Feita de modo inadequado, desrespeitando todas as regras, as minas de sal-gema da Braskem foram exploradas perto uma das outras, em alguns casos encontrando-se para formar falhas que hoje são responsáveis pela destruição de 4 bairros de Maceió e pela remoção de 55 mil pessoas de suas casas.

Este é considerado “o maior desastre em área urbana em andamento” no mundo hoje. As casas passaram a apresentar rachaduras e afundamentos, com a fundação comprometida. Os bairros se tornaram bairros fantasmas e o cenário é de guerra.

A única opção dessas famílias foi aceitar um acordo com a Braskem que paga míseros R$ 81 mil reais para cada uma, insuficiente para adquirir um imóvel em outro lugar e certamente insuficiente para cobrir todos os danos causados.

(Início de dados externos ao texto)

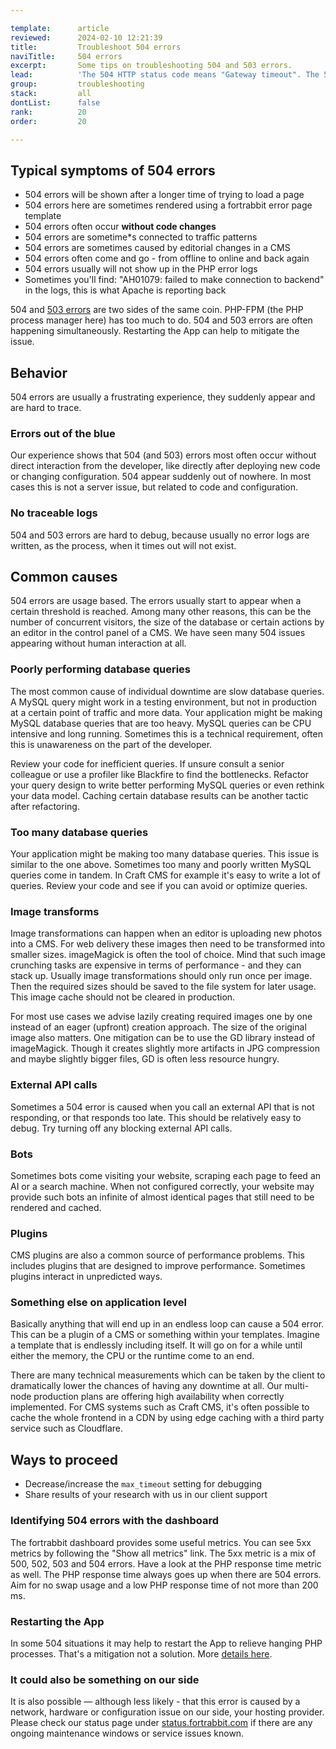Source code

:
 ```yaml
---

template:      article
reviewed:      2024-02-10 12:21:39
title:         Troubleshoot 504 errors
naviTitle:     504 errors
excerpt:       Some tips on troubleshooting 504 and 503 errors.
lead:          'The 504 HTTP status code means "Gateway timeout". The 503 HTTP status code means "Service Unavailable". Usually this means that the request is taking too long to process or something is blocking execution and many requests are piling up. This article aims to help developers troubleshooting 504 and 503 errors.'
group:         troubleshooting
stack:         all
dontList:      false
rank:          20
order:         20

---
```


## Typical symptoms of 504 errors

+ 504 errors will be shown after a longer time of trying to load a page
+ 504 errors here are sometimes rendered using a fortrabbit error page template
+ 504 errors often occur **without code changes**
+ 504 errors are sometime*s connected to traffic patterns
+ 504 errors are sometimes caused by editorial changes in a CMS
+ 504 errors often come and go - from offline to online and back again
+ 504 errors usually will not show up in the PHP error logs
+ Sometimes you'll find: "AH01079: failed to make connection to backend" in the logs, this is what Apache is reporting back

504 and [503 errors](/503-errors) are two sides of the same coin. PHP-FPM (the PHP process manager here) has too much to do. 504 and 503 errors are often happening simultaneously. Restarting the App can help to mitigate the issue.

## Behavior

504 errors are usually a frustrating experience, they suddenly appear and are hard to trace.

### Errors out of the blue

Our experience shows that 504 (and 503) errors most often occur without direct interaction from the developer, like directly after deploying new code or changing configuration. 504 appear suddenly out of nowhere. In most cases this is not a server issue, but related to code and configuration.

### No traceable logs

504 and 503 errors are hard to debug, because usually no error logs are written, as the process, when it times out will not exist.

## Common causes

504 errors are usage based. The errors usually start to appear when a certain threshold is reached. Among many other reasons, this can be the number of concurrent visitors, the size of the database or certain actions by an editor in the control panel of a CMS. We have seen many 504 issues appearing without human interaction at all.

### Poorly performing database queries

The most common cause of individual downtime are slow database queries. A MySQL query might work in a testing environment, but not in production at a certain point of traffic and more data. Your application might be making MySQL database queries that are too heavy. MySQL queries can be CPU intensive and long running. Sometimes this is a technical requirement, often this is unawareness on the part of the developer.

Review your code for inefficient queries. If unsure consult a senior colleague or use a profiler like Blackfire to find the bottlenecks. Refactor your query design to write better performing MySQL queries or even rethink your data model. Caching certain database results can be another tactic after refactoring.

### Too many database queries

Your application might be making too many database queries. This issue is similar to the one above. Sometimes too many and poorly written MySQL queries come in tandem. In Craft CMS for example it's easy to write a lot of queries. Review your code and see if you can avoid or optimize queries.

### Image transforms

Image transformations can happen when an editor is uploading new photos into a CMS. For web delivery these images then need to be transformed into smaller sizes. imageMagick is often the tool of choice. Mind that such image crunching tasks are expensive in terms of performance - and they can stack up. Usually image transformations should only run once per image. Then the required sizes should be saved to the file system for later usage. This image cache should not be cleared in production.

For most use cases we advise lazily creating required images one by one instead of an eager (upfront) creation approach. The size of the original image also matters. One mitigation can be to use the GD library instead of imageMagick. Though it creates slightly more artifacts in JPG compression and maybe slightly bigger files, GD is often less resource hungry.

### External API calls

Sometimes a 504 error is caused when you call an external API that is not responding, or that responds too late. This should be relatively easy to debug. Try turning off any blocking external API calls.

### Bots

Sometimes bots come visiting your website, scraping each page to feed an AI or a search machine. When not configured correctly, your website may provide such bots an infinite of almost identical pages that still need to be rendered and cached.

### Plugins

CMS plugins are also a common source of performance problems. This includes plugins that are designed to improve performance. Sometimes plugins interact in unpredicted ways.

### Something else on application level

Basically anything that will end up in an endless loop can cause a 504 error. This can be a plugin of a CMS or something within your templates. Imagine a template that is endlessly including itself. It will go on for a while until either the memory, the CPU or the runtime come to an end.

There are many technical measurements which can be taken by the client to dramatically lower the chances of having any downtime at all. Our multi-node production plans are offering high availability when correctly implemented. For CMS systems such as Craft CMS, it's often possible to cache the whole frontend in a CDN by using edge caching with a third party service such as Cloudflare.

## Ways to proceed

- Decrease/increase the `max_timeout` setting for debugging
- Share results of your research with us in our client support

### Identifying 504 errors with the dashboard

The fortrabbit dashboard provides some useful metrics. You can see 5xx metrics by following the "Show all metrics" link. The 5xx metric is a mix of 500, 502, 503 and 504 errors. Have a look at the PHP response time metric as well. The PHP response time always goes up when there are 504 errors. Aim for no swap usage and a low PHP response time of not more than 200 ms.

### Restarting the App

In some 504 situations it may help to restart the App to relieve hanging PHP processes. That's a mitigation not a solution. More [details here](/app#toc-restarting-an-app).

### It could also be something on our side

It is also possible — although less likely - that this error is caused by a network, hardware or configuration issue on our side, your hosting provider. Please check our status page under [status.fortrabbit.com](https://status.fortrabbit.com) if there are any ongoing maintenance windows or service issues known.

Pior: a Braskem passou a ser dona dos 4 bairros – Pinheiro, Mutange, Bom Parto e Bebedouro. No longo prazo, esta área em região valorizada de Maceió pode significar até R$ 40 bilhões de reais para a petroquímica. A estimativa é do empresário do ramo imobiliário Alexandre Sampaio, um dos afetados pela Braskem, em documentário de Carlos Pronzato. Sampaio afirma que, com a situação causada pela petroquímica, a empresa se tornou dona de 3km de orla lagunar e 300 hectares em uma das melhores regiões de Maceió. No longo prazo, a empresa pode lucrar R$ 40 bilhões, estima. Todo o dinheiro separado pela Braskem para arcar com o desastre causado por ela está em R$ 10 bilhões.

Trata-se de um dos piores crimes socioambientais da história do Brasil e do mundo transformado em lucro imobiliário. Não só não houve punição até o momento como a Braskem sai da história lucrando dezenas de bilhões de reais.

Esse acordo foi considerado aceitável pelo Conselho Nacional de Justiça (CNJ) e pelo Conselho Nacional do Ministério Público (CNMP), que mediaram as tratativas por meio do pomposo “Observatório Nacional sobre Questões Ambientais, Econômicas e Sociais de Alta Complexidade e Grande Impacto e Repercussão”, que tem o objetivo de “mitigar as tragédias vividas por milhares de famílias”.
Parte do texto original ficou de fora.